* _Prompt_:
Set down the data below in full, exactly as it reads, but without the pictures.

Data records
☆ ☆ ☆

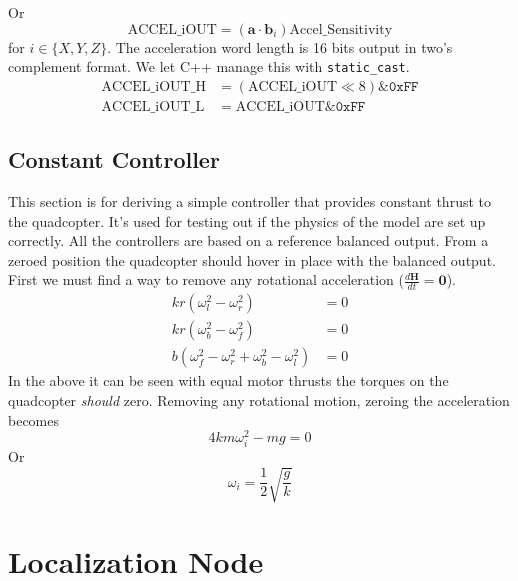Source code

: \documentclass[lettersize,journal]{IEEEtran}
\newcommand*\BitAnd{\mathbin{\&}}
\newcommand*\ShiftLeft{\ll}
\begin{document}
Or
\begin{equation}
  \mathrm{ACCEL\_iOUT} = (\mathbf{a}\cdot\mathbf{b}_i) \mathrm{Accel\_Sensitivity}
\end{equation}
for $i\in \{X, Y, Z\}$. The acceleration word length is 16 bits output in two's complement format. We let C++ manage this with \texttt{static\_cast}.
\begin{align}
  \mathrm{ACCEL\_iOUT\_H} &= (\mathrm{ACCEL\_iOUT} \ShiftLeft 8) \BitAnd
  \mathtt{0xFF} \\
  \mathrm{ACCEL\_iOUT\_L} &= \mathrm{ACCEL\_iOUT} \BitAnd \mathtt{0xFF}
\end{align}

\subsection{Constant Controller}
This section is for deriving a simple controller that provides constant thrust to the quadcopter. It's used for testing out if the physics of the model are set up correctly. All the controllers are based on a reference balanced output. From a zeroed position the quadcopter should hover in place with the balanced output. First we must find a way to remove any rotational acceleration ($\frac{d\mathbf{H}}{dt} = \mathbf{0}$).
\begin{align}
  kr\left(\omega_l^2-\omega_r^2\right) &= 0 \nonumber \\
  kr\left(\omega_b^2-\omega_f^2\right) &= 0\nonumber \\
  b\left(\omega_f^2-\omega_r^2 + \omega_b^2 - \omega_l^2\right) &= 0 \nonumber
\end{align}
In the above it can be seen with equal motor thrusts the torques on the quadcopter \emph{should} zero. Removing any rotational motion, zeroing the acceleration becomes
\begin{equation}
  4km\omega_i^2 -mg = 0 \nonumber
\end{equation}
Or
\begin{equation}
  \omega_i = \frac{1}{2}\sqrt{\frac{g}{k}}
\end{equation}

\section{Localization Node}
\end{document}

☆ ☆ ☆

* _Reply to the exercise_:
Source code

: \documentclass[lettersize,journal]{IEEEtran}
\newcommand*\BitAnd{\mathbin{\&}}
\newcommand*\ShiftLeft{\ll}
\begin{document}
Or
\begin{equation}
  \mathrm{ACCEL\_iOUT} = (\mathbf{a}\cdot\mathbf{b}_i) \mathrm{Accel\_Sensitivity}
\end{equation}
for $i\in \{X, Y, Z\}$. The acceleration word length is 16 bits output in two's complement format. We let C++ manage this with \texttt{static\_cast}.
\begin{align}
  \mathrm{ACCEL\_iOUT\_H} &= (\mathrm{ACCEL\_iOUT} \ShiftLeft 8) \BitAnd
  \mathtt{0xFF} \\
  \mathrm{ACCEL\_iOUT\_L} &= \mathrm{ACCEL\_iOUT} \BitAnd \mathtt{0xFF}
\end{align}

\subsection{Constant Controller}
This section is for deriving a simple controller that provides constant thrust to the quadcopter. It's used for testing out if the physics of the model are set up correctly. All the controllers are based on a reference balanced output. From a zeroed position the quadcopter should hover in place with the balanced output. First we must find a way to remove any rotational acceleration ($\frac{d\mathbf{H}}{dt} = \mathbf{0}$).
\begin{align}
  kr\left(\omega_l^2-\omega_r^2\right) &= 0 \nonumber \\
  kr\left(\omega_b^2-\omega_f^2\right) &= 0\nonumber \\
  b\left(\omega_f^2-\omega_r^2 + \omega_b^2 - \omega_l^2\right) &= 0 \nonumber
\end{align}
In the above it can be seen with equal motor thrusts the torques on the quadcopter \emph{should} zero. Removing any rotational motion, zeroing the acceleration becomes
\begin{equation}
  4km\omega_i^2 -mg = 0 \nonumber
\end{equation}
Or
\begin{equation}
  \omega_i = \frac{1}{2}\sqrt{\frac{g}{k}}
\end{equation}

\section{Localization Node}
\end{document}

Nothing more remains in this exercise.